Strategies For Paying Down Consumer Debt
- jennynekennedy
- Aug 11
- 3 min read
Updated: 6 days ago
by Jeffery A. Keill, CFP, CIM, FMA, FCSI, CEA

Consumer debt can leave you feeling like you are drowning in a sea of bills. Swimming against the current and unable to touch the bottom. Being in over your head in debt leaves a feeling of despair and regrets. How did I get to this? How can I ever get out of it? Let’s look at a few simple strategies that can be used if you are serious about changing your financial life. With the right strategies, discipline, and a clear plan, you can make it back to the shore.

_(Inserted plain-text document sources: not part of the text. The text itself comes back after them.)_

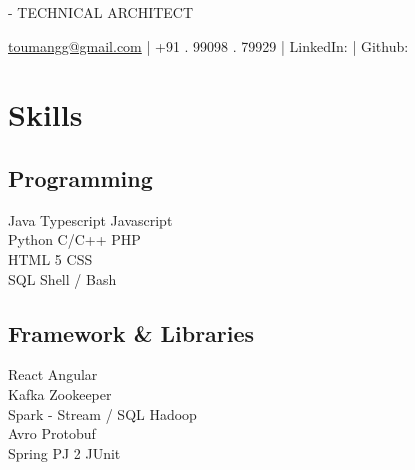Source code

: \documentclass[]{main}
\begin{document}
\lastupdated

 { - TECHNICAL ARCHITECT}
{\href{mailto:toumangg@gmail.com}{toumangg@gmail.com}  |  +91 . 99098 . 79929  | 
LinkedIn: \href{https://www.linkedin.com/in/galaumang}{} | Github: \href{https://github.com/galaumang}{}

}


\begin{minipage}[t]{0.25\textwidth} 



\section{Skills}
\subsection{Programming}\sectionsep
\textbullet{} Java \textbullet{} Typescript \textbullet{} Javascript\\
\textbullet{} Python \textbullet{} C/C++ \textbullet{} PHP\\
\textbullet{} HTML 5 \textbullet{} CSS\\
\textbullet{} SQL \textbullet{} Shell / Bash

\sectionsep
\subsection{Framework \& Libraries}\sectionsep
\textbullet{} React \textbullet{} Angular\\
\textbullet{} Kafka \textbullet{} Zookeeper\\
\textbullet{} Spark - Stream / SQL \textbullet{} Hadoop\\
\textbullet{} Avro \textbullet{} Protobuf\\
\textbullet{} Spring \textbullet{} PJ 2 \textbullet{} JUnit
\sectionsep


\end{minipage}
\end{document}
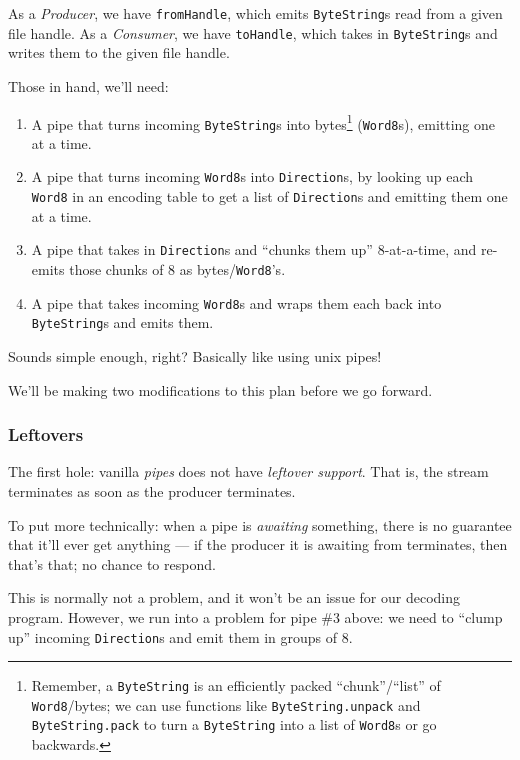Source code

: \documentclass[]{article}
\begin{document}
As a \emph{Producer}, we have \texttt{fromHandle}, which emits
\texttt{ByteString}s read from a given file handle. As a \emph{Consumer}, we
have \texttt{toHandle}, which takes in \texttt{ByteString}s and writes them to
the given file handle.

Those in hand, we'll need:

\begin{enumerate}
\def\labelenumi{\arabic{enumi}.}
\tightlist
\item
  A pipe that turns incoming \texttt{ByteString}s into bytes\footnote{Remember,
    a \texttt{ByteString} is an efficiently packed ``chunk''/``list'' of
    \texttt{Word8}/bytes; we can use functions like \texttt{ByteString.unpack}
    and \texttt{ByteString.pack} to turn a \texttt{ByteString} into a list of
    \texttt{Word8}s or go backwards.} (\texttt{Word8}s), emitting one at a time.
\item
  A pipe that turns incoming \texttt{Word8}s into \texttt{Direction}s, by
  looking up each \texttt{Word8} in an encoding table to get a list of
  \texttt{Direction}s and emitting them one at a time.
\item
  A pipe that takes in \texttt{Direction}s and ``chunks them up'' 8-at-a-time,
  and re-emits those chunks of 8 as bytes/\texttt{Word8}'s.
\item
  A pipe that takes incoming \texttt{Word8}s and wraps them each back into
  \texttt{ByteString}s and emits them.
\end{enumerate}

Sounds simple enough, right? Basically like using unix pipes!

We'll be making two modifications to this plan before we go forward.

\subsubsection{Leftovers}\label{leftovers}

The first hole: vanilla \emph{pipes} does not have \emph{leftover support}. That
is, the stream terminates as soon as the producer terminates.

To put more technically: when a pipe is \emph{awaiting} something, there is no
guarantee that it'll ever get anything --- if the producer it is awaiting from
terminates, then that's that; no chance to respond.

This is normally not a problem, and it won't be an issue for our decoding
program. However, we run into a problem for pipe \#3 above: we need to ``clump
up'' incoming \texttt{Direction}s and emit them in groups of 8.
\end{document}

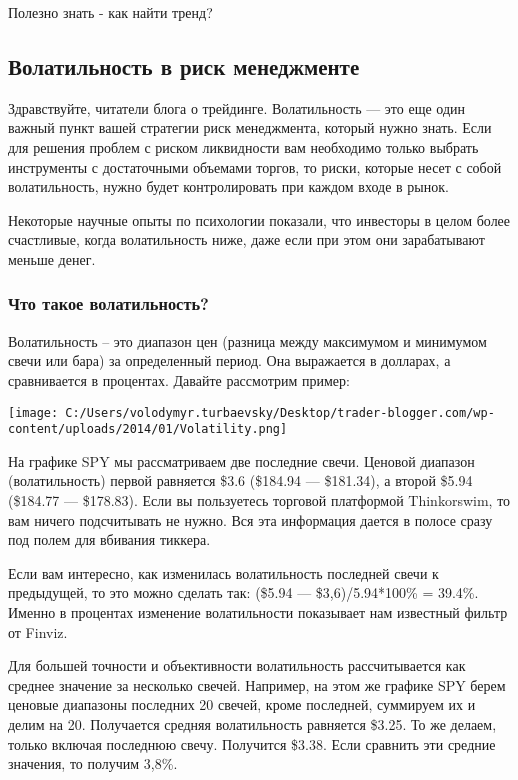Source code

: \documentclass[a5paper]{article}
\begin{document}
Полезно знать - как найти тренд?

\subsection{Волатильность в риск менеджменте}

Здравствуйте, читатели блога о трейдинге. Волатильность — это еще один важный пункт вашей стратегии риск менеджмента, который нужно знать. Если для решения проблем с риском ликвидности вам необходимо только выбрать инструменты с достаточными объемами торгов, то риски, которые несет с собой волатильность, нужно будет контролировать при каждом входе в рынок.

Некоторые научные опыты по психологии показали, что инвесторы в целом
более счастливые, когда волатильность ниже, даже если при этом они
зарабатывают меньше денег.

\subsubsection{Что такое волатильность?}

Волатильность – это диапазон цен (разница между максимумом и минимумом
свечи или бара) за определенный период. Она выражается в долларах, а
сравнивается в процентах. Давайте рассмотрим пример:

\texttt{[image: C:/Users/volodymyr.turbaevsky/Desktop/trader-blogger.com/wp-content/uploads/2014/01/Volatility.png]}

На графике SPY мы рассматриваем две последние свечи. Ценовой диапазон (волатильность) первой равняется \$3.6 (\$184.94 — \$181.34), а второй \$5.94 (\$184.77 — \$178.83). Если вы пользуетесь торговой платформой Thinkorswim, то вам ничего подсчитывать не нужно. Вся эта информация дается в полосе сразу под полем для вбивания тиккера.

Если вам интересно, как изменилась волатильность последней свечи к предыдущей, то это можно сделать так: (\$5.94 — \$3,6)/5.94*100\% = 39.4\%. Именно в процентах изменение волатильности показывает нам известный фильтр от Finviz.

Для большей точности и объективности волатильность рассчитывается как
среднее значение за несколько свечей. Например, на этом же графике SPY
берем ценовые диапазоны последних 20 свечей, кроме последней,
суммируем их и делим на 20. Получается средняя волатильность равняется
\$3.25. То же делаем, только включая последнюю свечу. Получится
\$3.38. Если сравнить эти средние значения, то получим 3,8\%.
\end{document}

Before diving into strategies, it’s important to understand what consumer debt encompasses. Typically, this includes credit card balances, personal loans, and lines of credit. Unlike mortgages or student loans, consumer debt often carries higher interest rates, making it more challenging and expensive to manage if left unchecked.
The first step toward financial freedom is knowing the details of what you owe. Create a comprehensive list of all your consumer debts, noting the following for each:
Outstanding balance
Interest rate (APR)
Minimum monthly payment
Due date
Lender information
A clear, consolidated view helps you prioritize your repayment plan and avoid missed or late payments.

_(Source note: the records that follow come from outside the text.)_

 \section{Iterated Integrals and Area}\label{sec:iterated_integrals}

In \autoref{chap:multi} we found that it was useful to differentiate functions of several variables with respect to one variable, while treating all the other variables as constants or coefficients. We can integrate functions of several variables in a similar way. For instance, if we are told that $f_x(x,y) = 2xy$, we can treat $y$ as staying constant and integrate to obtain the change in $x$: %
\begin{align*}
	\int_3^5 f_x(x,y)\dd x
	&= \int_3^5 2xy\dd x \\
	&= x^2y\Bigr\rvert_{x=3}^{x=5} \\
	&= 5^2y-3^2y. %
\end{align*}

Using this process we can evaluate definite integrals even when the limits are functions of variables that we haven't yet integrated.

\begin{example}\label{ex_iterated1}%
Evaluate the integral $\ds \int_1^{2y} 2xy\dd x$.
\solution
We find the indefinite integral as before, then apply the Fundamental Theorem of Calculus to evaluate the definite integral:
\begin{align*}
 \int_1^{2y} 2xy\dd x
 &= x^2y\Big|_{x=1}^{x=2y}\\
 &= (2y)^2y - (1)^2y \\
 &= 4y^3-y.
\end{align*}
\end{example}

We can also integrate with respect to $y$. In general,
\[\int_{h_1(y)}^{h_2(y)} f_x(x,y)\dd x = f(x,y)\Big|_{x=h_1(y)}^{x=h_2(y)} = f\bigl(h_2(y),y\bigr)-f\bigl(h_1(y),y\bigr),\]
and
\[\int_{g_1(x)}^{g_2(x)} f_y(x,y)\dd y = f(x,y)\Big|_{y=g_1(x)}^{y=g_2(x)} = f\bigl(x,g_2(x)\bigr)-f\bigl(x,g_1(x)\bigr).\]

Here are few powerful debt repayment strategies our Advisory Team considers when helping clients with consumer debt:
The Snowball Method
With this approach, you pay off your smallest debt first while making minimum payments on all other debts. Once the smallest is paid off, you roll its payment into the next smallest, creating a “snowball” effect. This method offers quick wins and psychological motivation as debts disappear one by one and line by line. Seeing certain debts be paid and removed from your list of debts boosts morale and encourages continuation of the process.
The Debt Avalanche Method
Here, you focus on paying off the debt with the highest interest rate first, while making minimum payments on the rest. When that’s cleared, you tackle the next highest, and so on. Though is may take longer to see a debt disappear, this method saves you more money in interest over time.
Hybrid Method
If you are wondering which of the two methods above are better, maybe both could work for you. You may not need to limit yourself to using one method. Some find success blending the two methods-perhaps eliminating small, nagging debts with the snowball, then switching to tackle hefty interest rates with avalanche. The best strategy is the one you can stick to.
Consolidation
Debt consolidation combines multiple debts into a single loan-often at a lower interest rate. This not only simplifies your payments but can also reduce your overall monthly outlay. Common consolidation tools include personal loans, balance transfer credit cards, lines of credit. Be cautious, though: consolidation is a tool not a cure. Without good spending habits, you risk accumulating new debts on top of the consolidated loan.
Final Comments
Paying down debt is as much about changing behaviour as managing numbers. Learning to distinguish between wants and needs is monumental, since overspending is most often based on a irrational distinction between these two. You can have wants, but we must clearly see them as such. By understanding your financial landscape, setting clear goals, and applying the strategies discussed above, you can regain control and move confidently toward a brighter, debt-free future.